Thursday, November 7, 2013; [10:45 AM - 3:30 PM]; Ms. Rebecca Griffen, Political Director of
Peace Action West of Oakland, CA, Ms. Farideh Kioumehr-Dadsetan, President of the
International Health and Epidemiology Research Center of Sherman Oaks, CA, Dr. L. Stephen
Coles, Director of Physicians for Social Responsibility - LA in Los Angeles, CA, and Rick
Wayman, Director for the Abolition of Nuclear Weapons and the Nuclear Age Peace Foundation
of Santa Barbara, CA met with Mr. Trevor Daley, State Director of US Sen. Dianne Feinstein's
Staff in the morning (Santa Monica Blvd. in West Los Angeles) and Mr. Rafi Nazarians, Senior
Field Representative of US Sen. Barbara Boxer in the afternoon (downtown LA in the top floor
of Federal Court House on North Spring Street) regarding the proposed refurbishment of our
stockpile of ~500 B61 Nuclear Weapons based in Europe (B61 Life Extension Program [B61
LEP]) [US$12 billion] and the W78/88-1 Interoperable Warhead (joint USAF and
Navy)[US$[12-13] Billion] project as well as the issue of conducting diplomacy over
newly-proposed economic sanctions on the government of Iran despite the desire of the new
Iranian President Hassan Rouhani to come to an agreement with the West about their
nuclear-energy program and its potential for building dangerous weapons of mass destruction.
Friday,
November 1, 2013; [8;05 - 8:30] AM and [11:15 AM - Noon] PDT; Cosmopolitan Hotel in Las
Vegas, NV. Dr. Florence Comte, M.D. received the 2013 Alan P. Mintz Award for Clinical
Excellence in Age Management Medicine. Dr. Coles gave the keynote address on Clinical
Genomics for Age Management Medicine. There were 500 Registrants, 36 Faculty Members,
and 55 Exhibitors.
Thursday,
October 24, 2013; 4:00 PM; Prof. Joel Buxbaum, M.D. (R) of the Scripps Research Institute in
La Jolla, CA gave a lecture on the topic of "Aging, Protein Aggregation, and Neurodegeneraton:
On the Paradoxical Effect of TTR (Transthyretin) on Neurons and Alzheimer's Disease" to ~50
attendees at the UCLA Molecular Biology Institute. He was introduced by Dr. Stephen Coles (L)
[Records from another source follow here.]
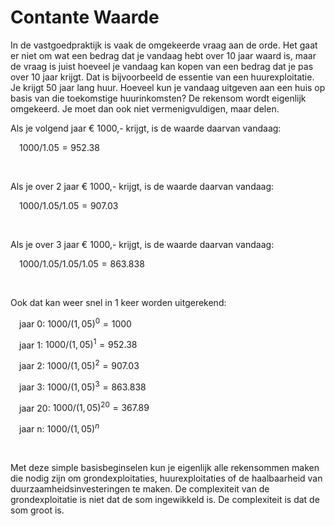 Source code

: 
# Contante Waarde
In de vastgoedpraktijk is vaak de omgekeerde vraag aan de orde. Het gaat er niet om wat een bedrag dat je vandaag hebt over 10 jaar waard is, maar de vraag is juist hoeveel je vandaag kan kopen van een bedrag dat je pas over 10 jaar krijgt. Dat is bijvoorbeeld de essentie van een huurexploitatie. Je krijgt 50 jaar lang huur. Hoeveel kun je vandaag uitgeven aan een huis op basis van die toekomstige huurinkomsten? De rekensom wordt eigenlijk omgekeerd. Je moet dan ook niet vermenigvuldigen, maar delen.

Als je volgend jaar € 1000,- krijgt, is de waarde daarvan vandaag:  

&emsp;$1000 / 1.05 = 952.38$

&nbsp;

Als je over 2 jaar € 1000,- krijgt, is de waarde daarvan vandaag:

&emsp;$1000 / 1.05 / 1.05 = 907.03$

&nbsp;

Als je over 3 jaar € 1000,- krijgt, is de waarde daarvan vandaag:

&emsp;$1000 / 1.05 / 1.05 / 1.05 = 863.838$

&nbsp;

Ook dat kan weer snel in 1 keer worden uitgerekend:

&emsp;jaar 0: $1000 / (1,05)^0 = 1000$

&emsp;jaar 1: $1000 / (1,05)^1 = 952.38$

&emsp;jaar 2: $1000 / (1,05)^2 = 907.03$

&emsp;jaar 3: $1000 / (1,05)^3 = 863.838$

&emsp;jaar 20: $1000 / (1,05)^{20} = 367.89$

&emsp;jaar n: $1000 / (1,05)^n$

&nbsp;

Met deze simple basisbeginselen kun je eigenlijk alle rekensommen maken die nodig zijn om grondexploitaties, huurexploitaties of de haalbaarheid van duurzaamheidsinvesteringen te maken. De complexiteit van de grondexploitatie is niet dat de som ingewikkeld is. De complexiteit is dat de som groot is. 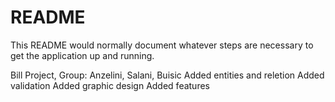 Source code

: # README

This README would normally document whatever steps are necessary to get the
application up and running.

Bill Project, Group: Anzelini, Salani, Buisic
Added entities and reletion
Added validation
Added graphic design
Added features
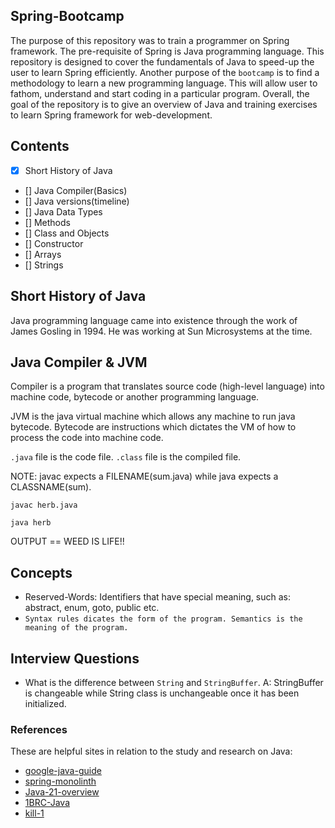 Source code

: ## Spring-Bootcamp

The purpose of this repository was to train a programmer on Spring framework. The pre-requisite of Spring 
is Java programming language. This repository is designed to cover the fundamentals of Java to speed-up the 
user to learn Spring efficiently. Another purpose of the `bootcamp` is to find a methodology to learn a new programming language. This will allow
user to fathom, understand and start coding in a particular program. Overall, the goal of the repository is to give
an overview of Java and training exercises to learn Spring framework for web-development.

## Contents

- [x] Short History of Java
- [] Java Compiler(Basics)
- [] Java versions(timeline)
- [] Java Data Types
- [] Methods
- [] Class and Objects
- [] Constructor
- [] Arrays
- [] Strings


## Short History of Java

Java programming language came into existence through the work of James Gosling in 1994. He was working at Sun 
Microsystems at the time. 

## Java Compiler & JVM

Compiler is a program that translates source code (high-level language) into machine code, bytecode or another 
programming language. 

JVM is the java virtual machine which allows any machine to run java bytecode. Bytecode are instructions 
which dictates the VM of how to process the code into machine code.

`.java` file is the code file. `.class` file is the compiled file.

NOTE: javac expects a FILENAME(sum.java) while java expects a CLASSNAME(sum). 

`javac herb.java`

`java herb`

OUTPUT == WEED IS LIFE!!


## Concepts

- Reserved-Words: Identifiers that have special meaning, such as: abstract, enum, goto, public etc.
- `Syntax rules dicates the form of the program. Semantics is the meaning of the program.`

## Interview Questions

- What is the difference between `String` and `StringBuffer`.
A: StringBuffer is changeable while String class is unchangeable once it has been initialized.



### References

These are helpful sites in relation to the study and research on Java:

- [google-java-guide](https://google.github.io/styleguide/javaguide.html)
- [spring-monolinth](https://spring.io/blog/2022/10/21/introducing-spring-modulith)
- [Java-21-overview](https://horstmann.com/unblog/2023-09-19/index.html)
- [1BRC-Java](https://questdb.io/blog/1brc-merykittys-magic-swar/)
- [kill-1](https://stackoverflow.com/questions/77485058/will-sending-kill-11-to-java-process-raises-a-nullpointerexception)


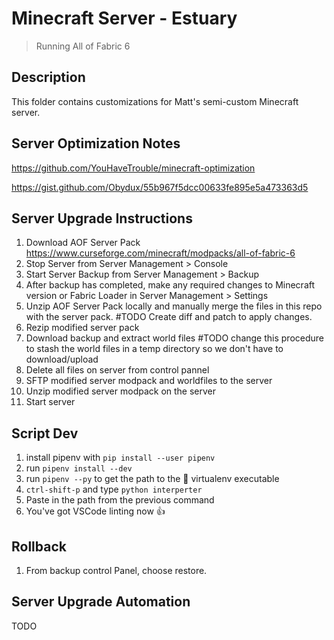 # Minecraft Server - Estuary
> Running All of Fabric 6

## Description
This folder contains customizations for Matt's semi-custom Minecraft server.

## Server Optimization Notes
https://github.com/YouHaveTrouble/minecraft-optimization

https://gist.github.com/Obydux/55b967f5dcc00633fe895e5a473363d5

## Server Upgrade Instructions
1. Download AOF Server Pack https://www.curseforge.com/minecraft/modpacks/all-of-fabric-6
1. Stop Server from Server Management > Console
1. Start Server Backup from Server Management > Backup
1. After backup has completed, make any required changes to Minecraft version or Fabric Loader in Server Management > Settings
1. Unzip AOF Server Pack locally and manually merge the files in this repo with the server pack. #TODO Create diff and patch to apply changes.
1. Rezip modified server pack
1. Download backup and extract world files #TODO change this procedure to stash the world files in a temp directory so we don't have to download/upload
1. Delete all files on server from control pannel
1. SFTP modified server modpack and worldfiles to the server
1. Unzip modified server modpack on the server
1. Start server

## Script Dev
1. install pipenv with `pip install --user pipenv`
1. run `pipenv install --dev`
1. run `pipenv --py` to get the path to the 🐍 virtualenv executable
1. `ctrl-shift-p` and type `python interperter`
1. Paste in the path from the previous command
1. You've got VSCode linting now 👍

## Rollback
1. From backup control Panel, choose restore.

## Server Upgrade Automation
TODO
who hosted him for the day.
Work on 'cell traffic' and disease triggers wins Nobel prize; Juleen Zierath (R), Chairman of the Nobel Committee for Medicine or Physiology, speaks during the announcement of the winners of the 2013 Nobel Prize for Medicine or Physiology at the Nobel Assembly at the Karolinska Institute in Stockholm October 7, 2013. A portrait of U.S. scientist James Rothman and drafts of his work are displayed on a screen during a news conference at the Nobel Assembly at the Karolinska Institute in Stockholm.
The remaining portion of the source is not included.